● REQUIRED WORK: Each line in the entries below that holds the string "data" is to be listed.

(MATERIAL FOR THE TASK Opens)

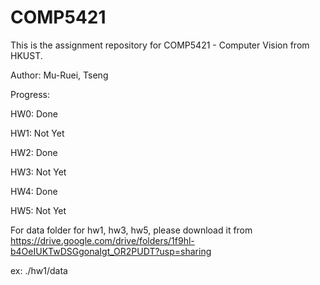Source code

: # COMP5421

This is the assignment repository for COMP5421 - Computer Vision from HKUST.

Author: Mu-Ruei, Tseng

Progress:

HW0: Done

HW1: Not Yet

HW2: Done

HW3: Not Yet

HW4: Done

HW5: Not Yet

For data folder for hw1, hw3, hw5, please download it from https://drive.google.com/drive/folders/1f9hl-b4OeIUKTwDSGgonaIgt_OR2PUDT?usp=sharing

ex: ./hw1/data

(MATERIAL FOR THE TASK Closes)

● TASK OUTPUT:
For data folder for hw1, hw3, hw5, please download it from https://drive.google.com/drive/folders/1f9hl-b4OeIUKTwDSGgonaIgt_OR2PUDT?usp=sharing
ex: ./hw1/data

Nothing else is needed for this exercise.